* Records from a data source

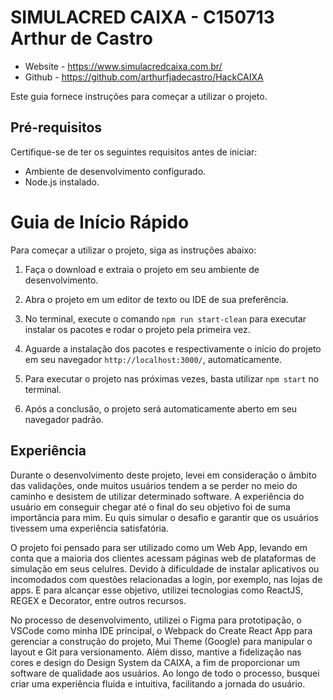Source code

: # SIMULACRED CAIXA - C150713 Arthur de Castro

- Website - https://www.simulacredcaixa.com.br/
- Github - https://github.com/arthurfjadecastro/HackCAIXA

Este guia fornece instruções para começar a utilizar o projeto.

## Pré-requisitos

Certifique-se de ter os seguintes requisitos antes de iniciar:

- Ambiente de desenvolvimento configurado.
- Node.js instalado.

# Guia de Início Rápido

Para começar a utilizar o projeto, siga as instruções abaixo:

1. Faça o download e extraia o projeto em seu ambiente de desenvolvimento.

2. Abra o projeto em um editor de texto ou IDE de sua preferência.

3. No terminal, execute o comando `npm run start-clean` para executar instalar os pacotes e rodar o projeto pela primeira vez.

4. Aguarde a instalação dos pacotes e respectivamente o início do projeto em seu navegador `http://localhost:3000/`, automaticamente.

5. Para executar o projeto nas próximas vezes, basta utilizar `npm start` no terminal.

6. Após a conclusão, o projeto será automaticamente aberto em seu navegador padrão.

## Experiência

Durante o desenvolvimento deste projeto, levei em consideração o âmbito das validações, onde muitos usuários tendem a se perder no meio do caminho e desistem de utilizar determinado software. A experiência do usuário em conseguir chegar até o final do seu objetivo foi de suma importância para mim. Eu quis simular o desafio e garantir que os usuários tivessem uma experiência satisfatória.

O projeto foi pensado para ser utilizado como um Web App, levando em conta que a maioria dos clientes acessam páginas web de plataformas de simulação em seus celulres. Devido à dificuldade de instalar aplicativos ou incomodados com questões relacionadas a login, por exemplo, nas lojas de apps. E para alcançar esse objetivo, utilizei tecnologias como ReactJS, REGEX e Decorator, entre outros recursos.

No processo de desenvolvimento, utilizei o Figma para prototipação, o VSCode como minha IDE principal, o Webpack do Create React App para gerenciar a construção do projeto, Mui Theme (Google) para manipular o layout e Git para versionamento. Além disso, mantive a fidelização nas cores e design do Design System da CAIXA, a fim de proporcionar um software de qualidade aos usuários. Ao longo de todo o processo, busquei criar uma experiência fluida e intuitiva, facilitando a jornada do usuário.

* TASK INSTRUCTIONS
From the entries above, collect every line with the string "terminal" in it.

* EXPECTED OUTPUT
3. No terminal, execute o comando `npm run start-clean` para executar instalar os pacotes e rodar o projeto pela primeira vez.
5. Para executar o projeto nas próximas vezes, basta utilizar `npm start` no terminal.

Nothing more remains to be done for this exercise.